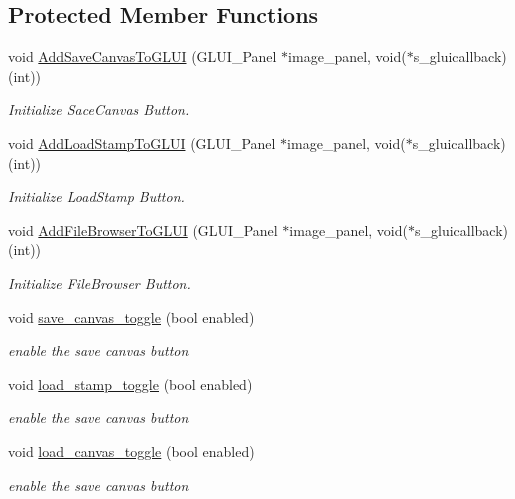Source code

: \subsection*{Protected Member Functions}
\begin{DoxyCompactItemize}
\item 
void \hyperlink{classimage__tools_1_1IOManager_a600cf7d9a1b1a86cbb2201fc7ec7b528}{Add\+Save\+Canvas\+To\+G\+L\+UI} (G\+L\+U\+I\+\_\+\+Panel $\ast$image\+\_\+panel, void($\ast$s\+\_\+gluicallback)(int))
\begin{DoxyCompactList}\small\item\em Initialize Sace\+Canvas Button. \end{DoxyCompactList}\item 
void \hyperlink{classimage__tools_1_1IOManager_a39e6a658f7d97741e09c1cec9ad08396}{Add\+Load\+Stamp\+To\+G\+L\+UI} (G\+L\+U\+I\+\_\+\+Panel $\ast$image\+\_\+panel, void($\ast$s\+\_\+gluicallback)(int))
\begin{DoxyCompactList}\small\item\em Initialize Load\+Stamp Button. \end{DoxyCompactList}\item 
void \hyperlink{classimage__tools_1_1IOManager_a078d05c79a2a954c38050aa4f4985768}{Add\+File\+Browser\+To\+G\+L\+UI} (G\+L\+U\+I\+\_\+\+Panel $\ast$image\+\_\+panel, void($\ast$s\+\_\+gluicallback)(int))
\begin{DoxyCompactList}\small\item\em Initialize File\+Browser Button. \end{DoxyCompactList}\item 
void \hyperlink{classimage__tools_1_1IOManager_abeb5355f6d3e08847d715dc910a2236b}{save\+\_\+canvas\+\_\+toggle} (bool enabled)
\begin{DoxyCompactList}\small\item\em enable the save canvas button \end{DoxyCompactList}\item 
void \hyperlink{classimage__tools_1_1IOManager_a6d8268c033e7aee661d3a3d7ae39f13d}{load\+\_\+stamp\+\_\+toggle} (bool enabled)
\begin{DoxyCompactList}\small\item\em enable the save canvas button \end{DoxyCompactList}\item 
void \hyperlink{classimage__tools_1_1IOManager_acefb393df8796d8d2f68a0aa7a67a1eb}{load\+\_\+canvas\+\_\+toggle} (bool enabled)
\begin{DoxyCompactList}\small\item\em enable the save canvas button \end{DoxyCompactList}\item 

\end{DoxyCompactItemize}
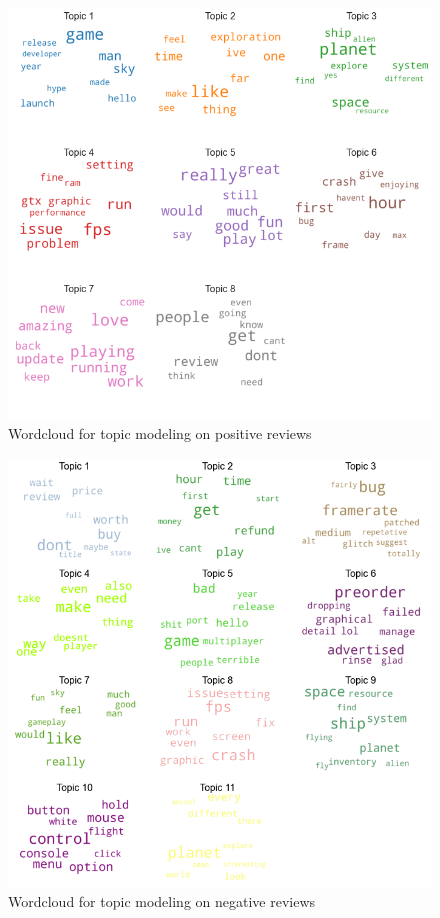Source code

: \documentclass[12pt]{article}
\begin{document}
\begin{figure}[H]
\centering
\includegraphics[scale=0.6]{images/topic_positive.png}
\caption{Wordcloud for topic modeling on positive reviews}
\label{fig:wordcloudp}
\end{figure}

\begin{figure}[H]
\centering
\includegraphics[scale=0.6]{images/topic_negative.png}
\caption{Wordcloud for topic modeling on negative reviews}
\label{fig:wordcloudn}
\end{figure}
\end{document}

Problem details: The lines from the one holding "modeling on negative" through the end of the listing above are to be written out exactly, both ends included, and no others.

Exercise result:
\caption{Wordcloud for topic modeling on negative reviews}
\label{fig:wordcloudn}
\end{figure}
\end{document}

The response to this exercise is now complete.